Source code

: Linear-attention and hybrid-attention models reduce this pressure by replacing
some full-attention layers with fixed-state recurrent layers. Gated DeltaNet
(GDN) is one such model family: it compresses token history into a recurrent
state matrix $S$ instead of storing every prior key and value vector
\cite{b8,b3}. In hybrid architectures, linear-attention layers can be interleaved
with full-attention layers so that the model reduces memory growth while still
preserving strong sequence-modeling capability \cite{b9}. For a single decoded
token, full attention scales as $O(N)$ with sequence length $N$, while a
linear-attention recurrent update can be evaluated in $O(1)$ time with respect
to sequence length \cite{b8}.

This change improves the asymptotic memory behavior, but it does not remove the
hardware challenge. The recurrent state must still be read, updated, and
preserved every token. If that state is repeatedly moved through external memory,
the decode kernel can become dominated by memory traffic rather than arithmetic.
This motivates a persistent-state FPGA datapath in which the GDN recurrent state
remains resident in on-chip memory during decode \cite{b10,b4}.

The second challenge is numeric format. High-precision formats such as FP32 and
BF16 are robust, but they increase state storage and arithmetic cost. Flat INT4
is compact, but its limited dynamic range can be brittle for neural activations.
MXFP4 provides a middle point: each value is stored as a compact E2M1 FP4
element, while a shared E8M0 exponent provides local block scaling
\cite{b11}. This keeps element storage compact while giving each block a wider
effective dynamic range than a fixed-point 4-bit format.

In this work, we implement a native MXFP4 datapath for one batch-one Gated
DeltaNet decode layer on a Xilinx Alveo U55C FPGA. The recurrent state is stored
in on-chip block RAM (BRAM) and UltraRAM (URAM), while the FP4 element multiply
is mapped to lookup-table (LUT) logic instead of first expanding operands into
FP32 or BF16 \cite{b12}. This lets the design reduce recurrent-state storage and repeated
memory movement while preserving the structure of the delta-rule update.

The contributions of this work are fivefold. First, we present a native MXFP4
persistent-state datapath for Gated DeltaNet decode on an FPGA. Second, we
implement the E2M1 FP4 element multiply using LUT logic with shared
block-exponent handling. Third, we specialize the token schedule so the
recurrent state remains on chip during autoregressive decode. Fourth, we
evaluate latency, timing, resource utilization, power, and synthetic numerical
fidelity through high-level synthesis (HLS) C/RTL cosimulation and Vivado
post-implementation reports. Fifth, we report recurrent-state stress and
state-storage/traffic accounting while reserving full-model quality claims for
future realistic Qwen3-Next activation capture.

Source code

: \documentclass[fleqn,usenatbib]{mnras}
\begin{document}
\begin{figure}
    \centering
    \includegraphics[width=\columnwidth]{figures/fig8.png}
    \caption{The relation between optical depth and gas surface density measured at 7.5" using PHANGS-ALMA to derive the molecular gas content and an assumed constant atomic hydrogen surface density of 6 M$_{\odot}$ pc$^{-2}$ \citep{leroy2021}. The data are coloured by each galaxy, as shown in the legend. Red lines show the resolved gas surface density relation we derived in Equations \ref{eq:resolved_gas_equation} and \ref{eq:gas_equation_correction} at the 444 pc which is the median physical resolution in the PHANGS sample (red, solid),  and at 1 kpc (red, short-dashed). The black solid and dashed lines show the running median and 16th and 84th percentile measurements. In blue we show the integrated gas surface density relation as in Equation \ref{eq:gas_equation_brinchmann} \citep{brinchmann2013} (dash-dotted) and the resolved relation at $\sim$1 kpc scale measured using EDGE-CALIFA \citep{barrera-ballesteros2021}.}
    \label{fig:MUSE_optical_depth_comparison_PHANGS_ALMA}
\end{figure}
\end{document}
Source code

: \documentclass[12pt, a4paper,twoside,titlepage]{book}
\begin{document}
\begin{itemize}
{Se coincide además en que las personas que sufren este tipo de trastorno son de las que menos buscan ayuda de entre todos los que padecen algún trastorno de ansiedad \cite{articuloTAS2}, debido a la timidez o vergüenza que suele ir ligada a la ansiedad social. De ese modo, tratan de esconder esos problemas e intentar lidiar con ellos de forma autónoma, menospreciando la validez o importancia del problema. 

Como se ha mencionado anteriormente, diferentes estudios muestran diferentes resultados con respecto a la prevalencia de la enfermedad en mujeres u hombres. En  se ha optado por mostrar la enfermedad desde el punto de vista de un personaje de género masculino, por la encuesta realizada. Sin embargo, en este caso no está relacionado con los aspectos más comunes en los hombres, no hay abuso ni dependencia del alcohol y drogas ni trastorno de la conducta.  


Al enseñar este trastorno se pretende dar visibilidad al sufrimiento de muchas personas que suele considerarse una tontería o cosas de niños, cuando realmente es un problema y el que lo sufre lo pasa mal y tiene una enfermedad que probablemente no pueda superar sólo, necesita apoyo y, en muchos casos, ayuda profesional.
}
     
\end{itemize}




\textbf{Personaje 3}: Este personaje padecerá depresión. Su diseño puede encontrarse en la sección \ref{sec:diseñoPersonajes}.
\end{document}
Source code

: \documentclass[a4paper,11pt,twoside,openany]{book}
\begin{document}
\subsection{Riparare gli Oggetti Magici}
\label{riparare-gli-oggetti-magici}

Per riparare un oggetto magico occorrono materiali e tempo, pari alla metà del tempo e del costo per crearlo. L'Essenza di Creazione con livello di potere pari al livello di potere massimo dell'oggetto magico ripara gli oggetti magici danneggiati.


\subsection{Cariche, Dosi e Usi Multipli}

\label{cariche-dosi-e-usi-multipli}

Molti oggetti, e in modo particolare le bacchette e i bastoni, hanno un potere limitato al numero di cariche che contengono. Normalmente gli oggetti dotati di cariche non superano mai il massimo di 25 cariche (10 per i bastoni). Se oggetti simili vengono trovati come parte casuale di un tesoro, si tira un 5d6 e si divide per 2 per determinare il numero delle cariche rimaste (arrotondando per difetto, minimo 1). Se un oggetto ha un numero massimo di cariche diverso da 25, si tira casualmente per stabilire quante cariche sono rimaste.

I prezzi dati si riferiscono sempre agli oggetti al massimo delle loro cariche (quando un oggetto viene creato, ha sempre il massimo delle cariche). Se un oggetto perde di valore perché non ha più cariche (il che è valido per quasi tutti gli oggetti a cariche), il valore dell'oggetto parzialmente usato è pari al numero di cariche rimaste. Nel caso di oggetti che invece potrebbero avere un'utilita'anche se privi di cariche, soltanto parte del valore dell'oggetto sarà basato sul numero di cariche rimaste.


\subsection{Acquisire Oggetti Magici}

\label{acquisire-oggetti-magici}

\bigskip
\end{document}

┄┄┄┄┄┄┄┄┄┄

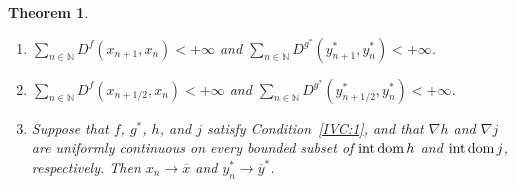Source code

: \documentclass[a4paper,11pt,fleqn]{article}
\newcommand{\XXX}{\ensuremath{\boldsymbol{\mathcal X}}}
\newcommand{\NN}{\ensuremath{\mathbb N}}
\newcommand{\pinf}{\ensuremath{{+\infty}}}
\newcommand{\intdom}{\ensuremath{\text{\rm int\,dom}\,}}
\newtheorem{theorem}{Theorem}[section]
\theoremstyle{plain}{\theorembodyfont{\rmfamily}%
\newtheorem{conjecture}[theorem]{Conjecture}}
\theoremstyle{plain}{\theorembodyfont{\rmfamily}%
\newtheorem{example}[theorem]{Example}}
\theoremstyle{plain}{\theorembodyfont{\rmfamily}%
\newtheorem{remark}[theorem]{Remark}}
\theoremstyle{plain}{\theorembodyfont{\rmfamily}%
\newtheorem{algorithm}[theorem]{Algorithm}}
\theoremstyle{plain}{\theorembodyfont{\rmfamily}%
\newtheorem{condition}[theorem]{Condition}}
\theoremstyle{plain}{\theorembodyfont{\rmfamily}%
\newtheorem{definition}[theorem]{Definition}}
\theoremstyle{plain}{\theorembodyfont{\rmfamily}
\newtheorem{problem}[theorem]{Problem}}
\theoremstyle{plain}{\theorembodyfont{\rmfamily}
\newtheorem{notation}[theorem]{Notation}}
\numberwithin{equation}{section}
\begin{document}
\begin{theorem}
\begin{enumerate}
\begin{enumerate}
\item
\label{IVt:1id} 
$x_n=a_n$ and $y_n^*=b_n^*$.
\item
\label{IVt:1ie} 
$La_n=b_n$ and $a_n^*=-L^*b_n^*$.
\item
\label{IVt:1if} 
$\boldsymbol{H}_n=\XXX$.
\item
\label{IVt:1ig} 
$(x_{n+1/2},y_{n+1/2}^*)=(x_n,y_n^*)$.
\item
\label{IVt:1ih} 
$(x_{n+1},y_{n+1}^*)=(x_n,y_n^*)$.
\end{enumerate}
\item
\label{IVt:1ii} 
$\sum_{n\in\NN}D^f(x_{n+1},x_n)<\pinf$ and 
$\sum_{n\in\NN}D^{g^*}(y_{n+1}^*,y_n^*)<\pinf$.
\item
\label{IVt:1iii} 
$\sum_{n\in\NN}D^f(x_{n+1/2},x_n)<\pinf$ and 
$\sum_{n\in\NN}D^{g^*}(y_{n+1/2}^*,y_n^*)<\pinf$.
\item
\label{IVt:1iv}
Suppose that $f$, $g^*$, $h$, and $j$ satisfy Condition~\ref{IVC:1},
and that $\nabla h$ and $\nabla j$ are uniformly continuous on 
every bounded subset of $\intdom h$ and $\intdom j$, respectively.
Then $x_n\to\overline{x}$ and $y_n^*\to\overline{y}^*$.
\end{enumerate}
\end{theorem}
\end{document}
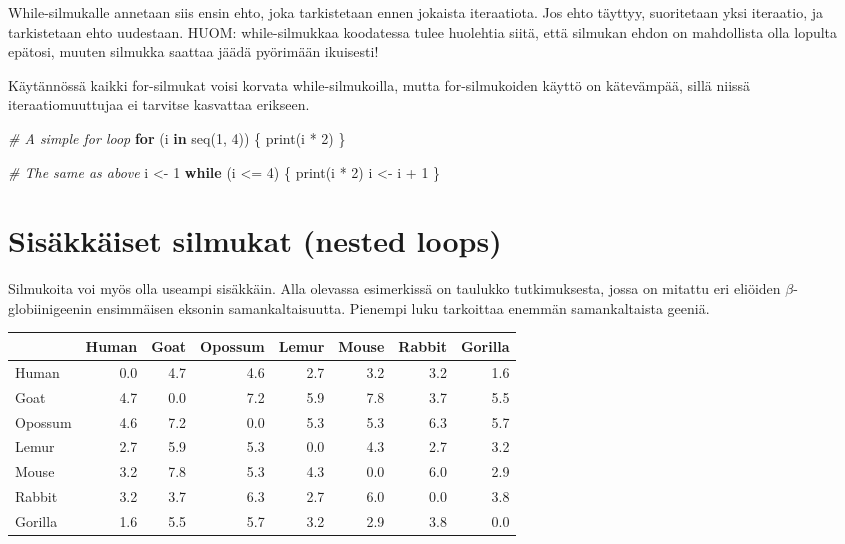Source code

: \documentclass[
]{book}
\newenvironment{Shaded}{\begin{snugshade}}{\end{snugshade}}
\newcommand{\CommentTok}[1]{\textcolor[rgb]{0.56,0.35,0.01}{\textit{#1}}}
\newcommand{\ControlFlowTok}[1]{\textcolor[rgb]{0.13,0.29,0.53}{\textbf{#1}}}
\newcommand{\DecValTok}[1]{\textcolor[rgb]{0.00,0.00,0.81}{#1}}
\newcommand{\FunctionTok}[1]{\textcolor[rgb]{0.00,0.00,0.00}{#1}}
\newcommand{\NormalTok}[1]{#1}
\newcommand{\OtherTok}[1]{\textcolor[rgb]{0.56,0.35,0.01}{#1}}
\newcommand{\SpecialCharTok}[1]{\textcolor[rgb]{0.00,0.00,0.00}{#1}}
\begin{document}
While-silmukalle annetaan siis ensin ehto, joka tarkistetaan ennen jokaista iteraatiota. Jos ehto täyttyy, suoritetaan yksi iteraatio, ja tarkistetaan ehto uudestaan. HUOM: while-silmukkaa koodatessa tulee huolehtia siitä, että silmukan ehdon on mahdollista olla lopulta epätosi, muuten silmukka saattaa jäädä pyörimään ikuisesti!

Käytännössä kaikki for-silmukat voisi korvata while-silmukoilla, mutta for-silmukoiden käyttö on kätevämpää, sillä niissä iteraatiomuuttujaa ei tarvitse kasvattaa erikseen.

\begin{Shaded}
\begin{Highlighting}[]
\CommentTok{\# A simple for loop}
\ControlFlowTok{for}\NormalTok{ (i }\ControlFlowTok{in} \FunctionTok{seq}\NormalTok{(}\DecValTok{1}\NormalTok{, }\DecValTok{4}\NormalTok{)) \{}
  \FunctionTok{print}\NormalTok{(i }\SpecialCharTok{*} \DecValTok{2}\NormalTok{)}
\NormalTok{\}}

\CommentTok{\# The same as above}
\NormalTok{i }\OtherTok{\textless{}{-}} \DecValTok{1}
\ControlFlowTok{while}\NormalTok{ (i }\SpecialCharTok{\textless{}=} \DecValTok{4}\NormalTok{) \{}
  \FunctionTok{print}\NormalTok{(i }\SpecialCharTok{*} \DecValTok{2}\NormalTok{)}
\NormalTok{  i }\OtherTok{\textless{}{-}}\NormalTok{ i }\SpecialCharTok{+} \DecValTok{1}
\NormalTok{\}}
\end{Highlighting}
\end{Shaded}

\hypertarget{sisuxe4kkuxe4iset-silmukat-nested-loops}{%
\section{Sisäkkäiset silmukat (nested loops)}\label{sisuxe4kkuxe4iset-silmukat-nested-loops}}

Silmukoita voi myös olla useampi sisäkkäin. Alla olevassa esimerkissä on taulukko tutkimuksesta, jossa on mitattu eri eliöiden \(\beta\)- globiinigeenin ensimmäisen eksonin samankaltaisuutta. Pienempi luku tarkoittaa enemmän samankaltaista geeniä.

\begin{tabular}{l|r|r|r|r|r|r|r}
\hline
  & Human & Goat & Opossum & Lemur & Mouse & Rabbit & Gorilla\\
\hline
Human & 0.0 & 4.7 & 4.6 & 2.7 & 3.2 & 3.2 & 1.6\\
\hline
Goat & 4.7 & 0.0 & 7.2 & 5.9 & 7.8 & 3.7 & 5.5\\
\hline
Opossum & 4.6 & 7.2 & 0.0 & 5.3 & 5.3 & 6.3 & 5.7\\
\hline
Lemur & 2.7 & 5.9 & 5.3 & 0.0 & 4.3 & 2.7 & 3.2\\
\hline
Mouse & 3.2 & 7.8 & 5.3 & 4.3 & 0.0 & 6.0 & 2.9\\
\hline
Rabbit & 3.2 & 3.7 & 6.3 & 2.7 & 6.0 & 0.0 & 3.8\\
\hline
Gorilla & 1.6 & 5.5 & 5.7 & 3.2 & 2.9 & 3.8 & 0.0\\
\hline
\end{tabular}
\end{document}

┄┄┄┄┄┄┄┄┄┄

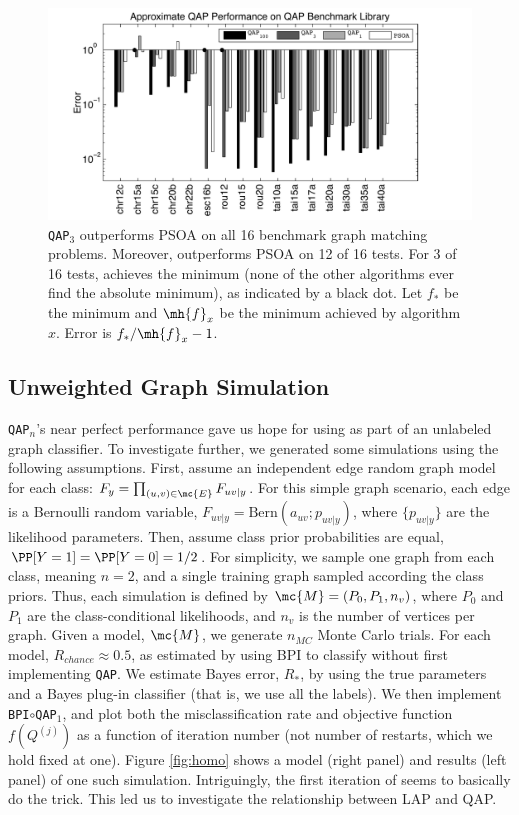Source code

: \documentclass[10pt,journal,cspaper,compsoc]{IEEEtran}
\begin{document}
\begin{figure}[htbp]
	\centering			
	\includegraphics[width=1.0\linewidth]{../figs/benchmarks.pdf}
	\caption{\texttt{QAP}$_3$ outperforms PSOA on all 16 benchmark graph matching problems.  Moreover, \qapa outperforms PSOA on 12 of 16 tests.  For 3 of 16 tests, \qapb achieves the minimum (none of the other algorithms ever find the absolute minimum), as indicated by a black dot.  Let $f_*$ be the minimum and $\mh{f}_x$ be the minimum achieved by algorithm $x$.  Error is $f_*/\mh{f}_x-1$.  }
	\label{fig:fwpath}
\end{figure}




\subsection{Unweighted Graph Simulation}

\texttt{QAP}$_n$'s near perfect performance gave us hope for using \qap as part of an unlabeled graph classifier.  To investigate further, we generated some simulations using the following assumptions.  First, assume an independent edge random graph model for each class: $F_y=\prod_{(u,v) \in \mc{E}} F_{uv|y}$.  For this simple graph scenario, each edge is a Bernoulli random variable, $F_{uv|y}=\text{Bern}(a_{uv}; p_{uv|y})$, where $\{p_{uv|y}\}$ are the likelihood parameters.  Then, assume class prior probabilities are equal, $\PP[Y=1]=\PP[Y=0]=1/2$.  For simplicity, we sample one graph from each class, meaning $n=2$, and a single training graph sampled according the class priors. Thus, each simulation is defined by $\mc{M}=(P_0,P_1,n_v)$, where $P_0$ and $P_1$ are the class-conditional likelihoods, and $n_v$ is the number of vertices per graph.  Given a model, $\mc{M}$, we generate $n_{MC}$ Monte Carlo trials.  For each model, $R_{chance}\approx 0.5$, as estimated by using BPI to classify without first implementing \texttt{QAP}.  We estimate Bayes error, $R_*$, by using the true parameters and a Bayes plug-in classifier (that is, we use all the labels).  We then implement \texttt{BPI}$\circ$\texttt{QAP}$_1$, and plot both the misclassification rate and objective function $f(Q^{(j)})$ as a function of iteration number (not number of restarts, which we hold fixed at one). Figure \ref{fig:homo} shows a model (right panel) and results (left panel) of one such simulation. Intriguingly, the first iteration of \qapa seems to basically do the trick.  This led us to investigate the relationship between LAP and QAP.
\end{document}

┄┄┄┄┄┄┄┄┄┄

▶ [DIRECTIONS]:
Where a line in the entries holds the word "stored", copy that line.

▶ [SOLUTION TO THIS TASK]:
MXFP4 provides a middle point: each value is stored as a compact E2M1 FP4
DeltaNet decode layer on a Xilinx Alveo U55C FPGA. The recurrent state is stored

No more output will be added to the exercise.